Jasmila Zbanic : Disons que ça apporte de l’attention sur les films. Les médias, les festivals, les distributeurs deviennent plus intéressés. Lors de ma carrière, j’ai réalisé des films qui n’ont pas reçu de prix mais le méritaient peut-être, et des films primés. Pour moi, en tant que réalisatrice, ça ne change rien sur ce que je dois et veux faire. Mais ça aide beaucoup en terme de production quand votre film précédent a été primé.
Et vous avez commencé votre carrière avec un Ours d’Or pour Sarajevo mon amour…
Jasmila Zbanic : Oui mais avant j’avais fait beaucoup de films courts et de documentaires, certains primés d’autres non. J’ai appris dès le début que les récompenses aident beaucoup, beaucoup.
Vous avez vécu quelques temps aux Etats-Unis. Qu’en avez-vous retenu?
Jasmila Zbanic : J’y ai vécu 6 mois, en travaillant comme marionnettiste dans un théâtre de marionnettes. C’était une expérience très spéciale. Le théâtre était très beau, très artistique et avait, en même temps, une démarche très politique. C’est là que j’ai compris à quel point l’art et la politique étaient liés. Cette expérience m’a ouvert l’esprit et appris que chaque pièce artistique est aussi politique, même si elle n’en parle pas. Ca m’a aidé à grandir, à progresser en tant que réalisatrice bien qu’il s’agissait de marionnettes. Ça m’a nourrie !
Est-ce que La voix d’Aïda est sorti en Bosnie?
Jasmila Zbanic : Le film est sorti juste après le Festival de Venise 2020 où il avait été sélectionné. J’ai pris cette décision alors que la pandémie était au plus haut. Au départ, un seul cinéma était ouvert en Bosnie. Les autres ont rouverts progressivement. Seuls 25 personnes pouvaient assister aux séances du début. Le public a montré qu’il était intéressé et il y a eu beaucoup de projections. Les survivants du massacre surtout sont reconnaissants qu’un tel film existe. Les nationalistes serbes l’ont dénigré bien sûr, mais beaucoup de serbes, même parmi ceux qui vivent en Serbie, l’ont aimé et soutenu. Beaucoup trouvaient étrange la version officielle nationaliste. Ils ont enfin la pièce manquante du puzzle et comprennent mieux tous ces mensonges autour de Srebrenica. Pour beaucoup, le film a été une expérience cathartique.

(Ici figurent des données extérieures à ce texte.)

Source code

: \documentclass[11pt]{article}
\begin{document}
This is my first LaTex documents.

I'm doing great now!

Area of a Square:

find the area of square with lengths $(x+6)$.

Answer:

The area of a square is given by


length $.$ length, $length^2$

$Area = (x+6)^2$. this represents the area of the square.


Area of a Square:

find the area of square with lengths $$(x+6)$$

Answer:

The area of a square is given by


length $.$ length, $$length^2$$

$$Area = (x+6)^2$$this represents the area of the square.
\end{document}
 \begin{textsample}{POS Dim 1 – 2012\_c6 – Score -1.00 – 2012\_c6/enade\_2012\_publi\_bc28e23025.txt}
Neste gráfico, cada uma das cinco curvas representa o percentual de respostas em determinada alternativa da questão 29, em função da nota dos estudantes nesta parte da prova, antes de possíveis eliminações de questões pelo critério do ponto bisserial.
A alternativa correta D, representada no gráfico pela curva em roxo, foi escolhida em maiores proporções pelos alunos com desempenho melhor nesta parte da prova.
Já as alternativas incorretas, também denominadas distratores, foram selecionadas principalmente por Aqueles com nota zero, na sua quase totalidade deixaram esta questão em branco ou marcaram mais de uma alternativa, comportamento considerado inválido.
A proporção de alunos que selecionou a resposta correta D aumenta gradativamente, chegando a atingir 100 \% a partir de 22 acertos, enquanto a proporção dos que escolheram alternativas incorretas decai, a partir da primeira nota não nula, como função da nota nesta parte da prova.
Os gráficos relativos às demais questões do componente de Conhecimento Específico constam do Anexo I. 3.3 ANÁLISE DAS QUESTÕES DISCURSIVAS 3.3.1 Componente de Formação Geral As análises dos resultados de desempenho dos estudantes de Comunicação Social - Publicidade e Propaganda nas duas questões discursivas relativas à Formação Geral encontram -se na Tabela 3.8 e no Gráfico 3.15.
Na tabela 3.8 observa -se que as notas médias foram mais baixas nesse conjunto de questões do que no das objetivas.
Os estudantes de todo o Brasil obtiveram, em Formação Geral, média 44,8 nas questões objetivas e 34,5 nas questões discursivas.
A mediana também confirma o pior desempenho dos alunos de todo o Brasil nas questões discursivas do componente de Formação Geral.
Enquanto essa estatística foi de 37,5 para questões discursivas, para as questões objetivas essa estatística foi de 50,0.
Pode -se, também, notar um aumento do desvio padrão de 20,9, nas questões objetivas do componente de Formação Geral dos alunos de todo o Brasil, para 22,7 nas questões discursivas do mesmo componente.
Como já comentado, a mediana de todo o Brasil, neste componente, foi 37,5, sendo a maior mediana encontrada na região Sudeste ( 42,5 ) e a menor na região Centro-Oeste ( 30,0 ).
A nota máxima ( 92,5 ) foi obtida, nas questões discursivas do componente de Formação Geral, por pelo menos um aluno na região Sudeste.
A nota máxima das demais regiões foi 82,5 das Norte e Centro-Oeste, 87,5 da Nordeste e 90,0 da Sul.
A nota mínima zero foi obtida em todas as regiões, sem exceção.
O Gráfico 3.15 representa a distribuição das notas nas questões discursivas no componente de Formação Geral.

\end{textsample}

Le film est-il sorti à Srebrenica?
Jasmila Zbanic : La voix d’Aïda n’a pas pu être tournée sur place car le maire de la ville est un nationaliste serbe qui nie le massacre. Mais nous l’avons montré au Mémorial. Nous y avons même organisé une avant-première sur place. Pour éviter toute récupération politique, je n’ai invité que des jeunes nés en Serbie, en Bosnie ou en Croatie après 1995. Aucun VIP, aucun politique. Et je leur ai demandé de s’émanciper du storytelling de tous les politiciens en leur affirmant qu’ils n’étaient ni responsables, ni coupables, ni victimes de rien puisque nés après les événements. Beaucoup ont apprécié ma démarche. La plupart a noté que le film n’est contre personne, qu’il est là comme un appel à l’empathie et à la solidarité.